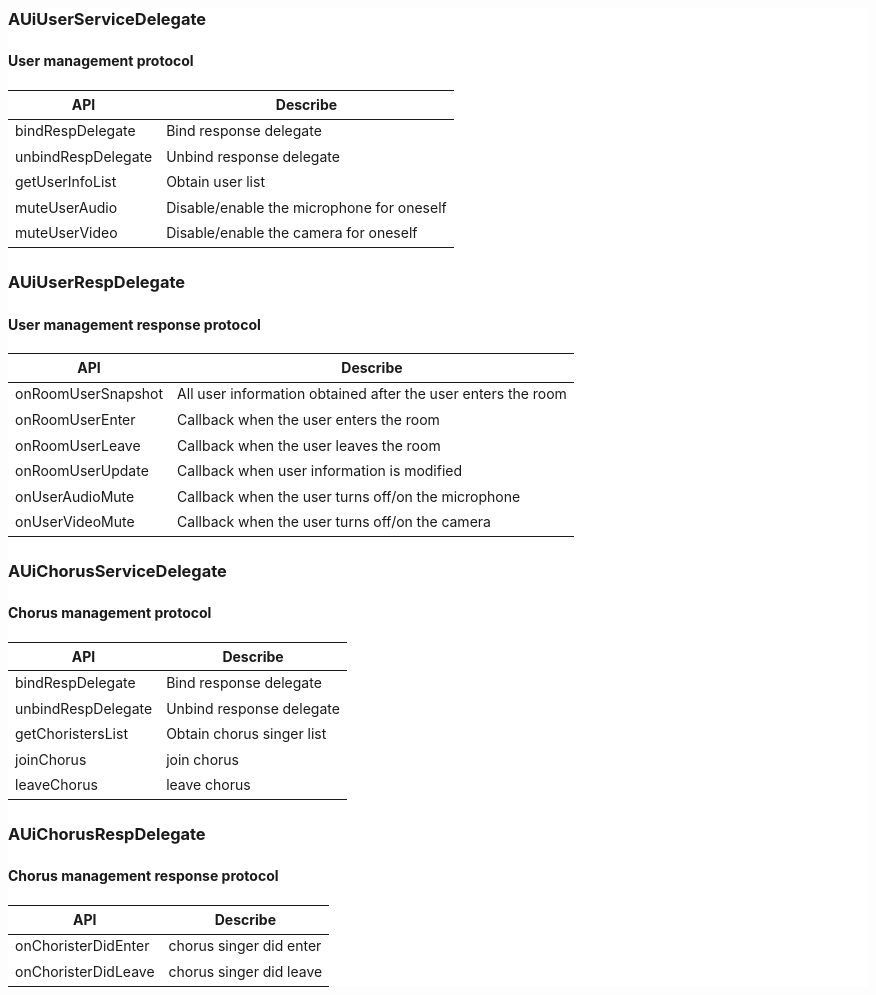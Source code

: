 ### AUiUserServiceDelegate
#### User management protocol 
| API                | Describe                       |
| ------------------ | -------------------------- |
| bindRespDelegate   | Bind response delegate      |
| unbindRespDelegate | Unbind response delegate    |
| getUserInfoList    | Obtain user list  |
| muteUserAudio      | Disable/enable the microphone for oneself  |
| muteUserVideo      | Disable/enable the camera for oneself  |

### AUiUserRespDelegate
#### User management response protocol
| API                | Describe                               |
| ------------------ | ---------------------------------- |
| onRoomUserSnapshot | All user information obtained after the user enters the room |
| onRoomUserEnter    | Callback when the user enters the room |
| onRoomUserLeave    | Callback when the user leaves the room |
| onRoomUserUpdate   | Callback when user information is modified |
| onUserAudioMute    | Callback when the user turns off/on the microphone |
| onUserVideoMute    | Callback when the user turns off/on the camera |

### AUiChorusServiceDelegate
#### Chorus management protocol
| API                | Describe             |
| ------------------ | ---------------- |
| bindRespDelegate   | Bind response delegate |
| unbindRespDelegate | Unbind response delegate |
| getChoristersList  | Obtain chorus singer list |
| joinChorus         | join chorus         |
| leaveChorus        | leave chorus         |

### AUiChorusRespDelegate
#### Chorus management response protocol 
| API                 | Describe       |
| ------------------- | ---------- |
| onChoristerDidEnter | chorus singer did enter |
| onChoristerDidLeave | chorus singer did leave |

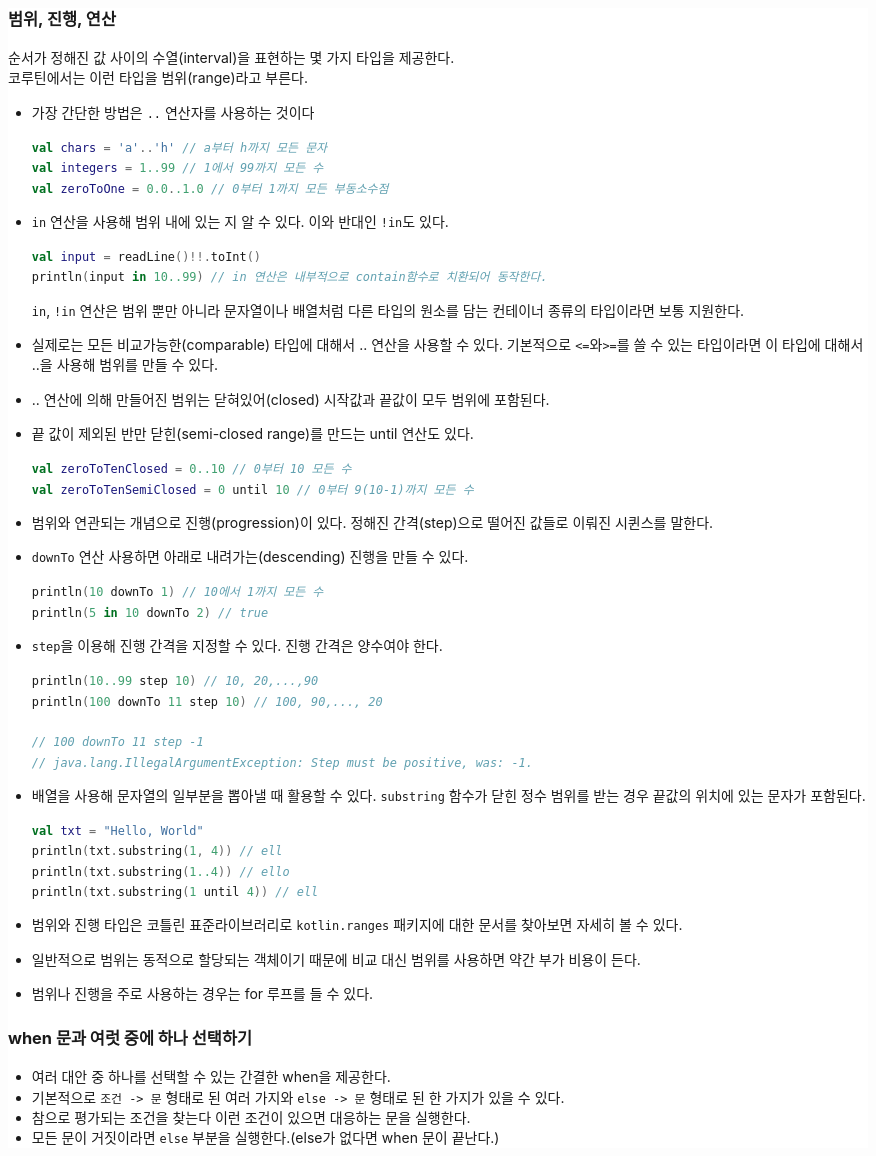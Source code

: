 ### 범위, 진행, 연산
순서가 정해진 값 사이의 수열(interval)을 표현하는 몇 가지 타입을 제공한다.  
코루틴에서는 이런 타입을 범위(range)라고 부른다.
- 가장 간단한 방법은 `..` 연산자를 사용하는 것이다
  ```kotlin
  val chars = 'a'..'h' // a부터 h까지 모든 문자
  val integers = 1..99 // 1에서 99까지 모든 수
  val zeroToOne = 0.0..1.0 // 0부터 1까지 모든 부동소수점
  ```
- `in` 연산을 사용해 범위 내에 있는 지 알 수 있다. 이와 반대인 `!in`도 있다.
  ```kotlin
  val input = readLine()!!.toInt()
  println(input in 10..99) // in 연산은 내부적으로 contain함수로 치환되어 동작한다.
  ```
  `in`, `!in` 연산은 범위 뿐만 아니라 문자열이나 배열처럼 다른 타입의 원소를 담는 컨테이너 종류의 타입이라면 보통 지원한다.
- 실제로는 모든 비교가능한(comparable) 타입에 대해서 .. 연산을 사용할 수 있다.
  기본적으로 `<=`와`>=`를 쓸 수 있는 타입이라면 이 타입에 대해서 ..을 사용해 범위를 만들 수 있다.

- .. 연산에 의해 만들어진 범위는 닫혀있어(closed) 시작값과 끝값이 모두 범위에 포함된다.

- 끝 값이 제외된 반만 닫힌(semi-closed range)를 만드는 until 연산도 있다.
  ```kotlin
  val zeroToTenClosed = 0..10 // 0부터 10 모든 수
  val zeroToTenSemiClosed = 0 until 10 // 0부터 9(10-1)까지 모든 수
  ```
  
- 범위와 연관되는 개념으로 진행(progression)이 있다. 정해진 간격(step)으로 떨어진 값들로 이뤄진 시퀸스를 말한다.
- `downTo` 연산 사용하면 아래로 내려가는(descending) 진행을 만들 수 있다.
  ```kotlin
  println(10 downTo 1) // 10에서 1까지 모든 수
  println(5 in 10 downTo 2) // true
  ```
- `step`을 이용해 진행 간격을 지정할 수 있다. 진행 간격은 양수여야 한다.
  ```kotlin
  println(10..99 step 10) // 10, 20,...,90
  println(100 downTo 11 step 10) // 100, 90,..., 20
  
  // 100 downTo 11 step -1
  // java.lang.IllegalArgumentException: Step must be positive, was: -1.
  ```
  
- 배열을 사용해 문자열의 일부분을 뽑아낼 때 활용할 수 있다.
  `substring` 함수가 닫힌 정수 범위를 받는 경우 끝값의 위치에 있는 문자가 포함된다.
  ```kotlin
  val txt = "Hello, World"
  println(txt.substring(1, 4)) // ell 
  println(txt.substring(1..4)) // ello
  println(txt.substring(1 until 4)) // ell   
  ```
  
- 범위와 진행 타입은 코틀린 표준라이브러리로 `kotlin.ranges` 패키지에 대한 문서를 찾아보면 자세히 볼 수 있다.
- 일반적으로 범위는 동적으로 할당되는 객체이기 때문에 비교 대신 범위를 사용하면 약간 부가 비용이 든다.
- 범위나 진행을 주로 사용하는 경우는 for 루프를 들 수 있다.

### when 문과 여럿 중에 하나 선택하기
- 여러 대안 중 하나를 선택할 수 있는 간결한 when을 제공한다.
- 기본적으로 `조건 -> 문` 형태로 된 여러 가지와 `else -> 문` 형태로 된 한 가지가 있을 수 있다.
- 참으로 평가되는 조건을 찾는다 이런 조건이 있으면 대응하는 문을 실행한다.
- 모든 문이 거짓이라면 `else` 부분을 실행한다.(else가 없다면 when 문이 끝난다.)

### What you will do
Which lines of the data above contain "Describe"? Copy each one.

### The completed task
| API                | Describe                       |
| API                | Describe                               |
| API                | Describe             |
| API                 | Describe       |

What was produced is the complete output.